Top 12 Psychiatric Nurse Skills to Put on Your Resume

Psychiatric nursing asks for a blend of clinical rigor and human warmth. Showcasing the right skills on your resume doesn’t just help you get noticed—it signals you can meet patients where they are, think clearly under strain, and collaborate across teams without losing your compassionate edge.

Psychiatric Nurse Skills

  1. Empathy
  2. De-escalation
  3. Psychopharmacology
  4. EHR (Electronic Health Records)
  5. CBT (Cognitive Behavioral Therapy)
  6. Crisis Intervention
  7. Patient Advocacy
  8. Mindfulness Techniques
  9. Motivational Interviewing
  10. HIPAA Compliance
  11. Telehealth Proficiency
  12. DBT (Dialectical Behavior Therapy)

1. Empathy

Empathy, in psychiatric nursing, means tuning in to a patient’s experience and emotions while holding steady boundaries. It’s feeling with, not drowning in.

Why It's Important

Trust grows from empathy. Patients open up more, follow care plans better, and feel safer. Therapeutic alliances get stronger, and outcomes often improve.

How to Improve Empathy Skills

  1. Active listening: Track words, tone, and what goes unsaid. Pause before responding.

  2. Reflect and reframe: Summarize feelings you hear; check accuracy without judgment.

  3. Mindful presence: Short grounding breaths before tough conversations keep you attuned.

  4. Seek feedback: Invite input from peers and patients; adjust your approach.

  5. Cultural humility: Stay curious about identity, values, and context. Avoid assumptions.

  6. Protect boundaries: Compassion with clarity prevents over-identification and burnout.

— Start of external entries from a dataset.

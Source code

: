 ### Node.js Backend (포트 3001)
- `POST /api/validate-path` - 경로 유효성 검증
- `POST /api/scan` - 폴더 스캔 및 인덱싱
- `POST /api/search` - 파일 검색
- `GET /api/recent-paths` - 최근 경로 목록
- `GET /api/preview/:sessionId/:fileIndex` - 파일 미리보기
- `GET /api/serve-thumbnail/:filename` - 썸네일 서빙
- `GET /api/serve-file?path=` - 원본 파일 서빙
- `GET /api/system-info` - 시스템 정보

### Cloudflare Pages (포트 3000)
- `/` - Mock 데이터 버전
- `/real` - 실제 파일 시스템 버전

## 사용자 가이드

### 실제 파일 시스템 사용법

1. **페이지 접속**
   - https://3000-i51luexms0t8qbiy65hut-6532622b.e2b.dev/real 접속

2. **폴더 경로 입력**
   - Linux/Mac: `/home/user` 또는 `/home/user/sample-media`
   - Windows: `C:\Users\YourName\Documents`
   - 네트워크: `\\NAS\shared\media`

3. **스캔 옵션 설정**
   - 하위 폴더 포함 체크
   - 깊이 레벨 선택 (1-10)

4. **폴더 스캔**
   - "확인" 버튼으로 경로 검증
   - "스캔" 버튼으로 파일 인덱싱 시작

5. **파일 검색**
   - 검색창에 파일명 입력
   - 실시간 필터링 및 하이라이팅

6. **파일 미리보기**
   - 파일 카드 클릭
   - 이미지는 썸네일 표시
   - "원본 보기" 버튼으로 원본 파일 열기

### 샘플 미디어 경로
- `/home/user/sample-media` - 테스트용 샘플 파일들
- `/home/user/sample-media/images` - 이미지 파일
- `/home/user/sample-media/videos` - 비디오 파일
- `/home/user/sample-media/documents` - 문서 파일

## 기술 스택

How to Display Empathy Skills on Your Resume

How to Display Empathy Skills on Your Resume

2. De-escalation

De-escalation blends calm communication, safe space, and trauma-informed choices to reduce agitation and prevent harm. Words, posture, and tone do heavy lifting here.

Why It's Important

It reduces restraints and injuries, preserves dignity, and keeps care therapeutic. Safer units, fewer crises, better trust.

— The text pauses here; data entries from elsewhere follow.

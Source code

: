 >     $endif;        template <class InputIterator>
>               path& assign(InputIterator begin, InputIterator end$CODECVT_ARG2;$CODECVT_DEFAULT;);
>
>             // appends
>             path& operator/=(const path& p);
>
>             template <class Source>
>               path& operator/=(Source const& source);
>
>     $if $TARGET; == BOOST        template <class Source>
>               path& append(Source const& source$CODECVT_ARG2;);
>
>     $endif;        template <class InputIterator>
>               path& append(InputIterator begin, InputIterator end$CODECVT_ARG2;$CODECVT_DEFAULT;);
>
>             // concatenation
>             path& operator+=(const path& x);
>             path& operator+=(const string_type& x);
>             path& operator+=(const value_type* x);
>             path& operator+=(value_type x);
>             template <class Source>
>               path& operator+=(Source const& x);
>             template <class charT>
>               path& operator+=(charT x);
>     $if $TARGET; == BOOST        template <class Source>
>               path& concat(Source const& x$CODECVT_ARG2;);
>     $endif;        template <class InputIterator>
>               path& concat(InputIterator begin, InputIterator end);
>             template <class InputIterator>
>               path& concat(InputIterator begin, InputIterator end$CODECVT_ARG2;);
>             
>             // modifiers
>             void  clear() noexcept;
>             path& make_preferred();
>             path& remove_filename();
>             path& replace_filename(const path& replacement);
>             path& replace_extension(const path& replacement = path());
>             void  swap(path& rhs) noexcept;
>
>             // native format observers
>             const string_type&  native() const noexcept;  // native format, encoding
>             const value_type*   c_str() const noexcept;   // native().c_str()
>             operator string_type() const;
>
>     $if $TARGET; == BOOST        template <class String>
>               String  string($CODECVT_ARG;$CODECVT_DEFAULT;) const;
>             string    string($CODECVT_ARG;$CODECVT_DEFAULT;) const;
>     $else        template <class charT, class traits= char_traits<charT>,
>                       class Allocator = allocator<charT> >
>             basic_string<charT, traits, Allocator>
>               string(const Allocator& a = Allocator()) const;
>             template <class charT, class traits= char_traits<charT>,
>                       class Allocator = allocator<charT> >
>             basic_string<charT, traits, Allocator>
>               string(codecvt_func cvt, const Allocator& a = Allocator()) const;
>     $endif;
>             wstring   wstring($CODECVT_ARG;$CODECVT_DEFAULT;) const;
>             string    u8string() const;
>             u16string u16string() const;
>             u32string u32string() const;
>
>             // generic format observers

How to Improve De-escalation Skills

  1. Regulate yourself first: Slow voice, neutral stance, open hands. Patients feel your steadiness.

  2. Offer choices: Small options (seating, drink of water, step outside) restore control.

  3. Use non-threatening body language: Maintain space, angle your body, avoid blocking exits.

  4. Set clear, simple limits: One direction at a time; explain the “why.”

  5. Apply structured tools: Use brief violence-risk screens (e.g., BVC) and team huddles.

  6. Engage sensory and comfort strategies: Quiet rooms, weighted items, soothing stimuli when appropriate.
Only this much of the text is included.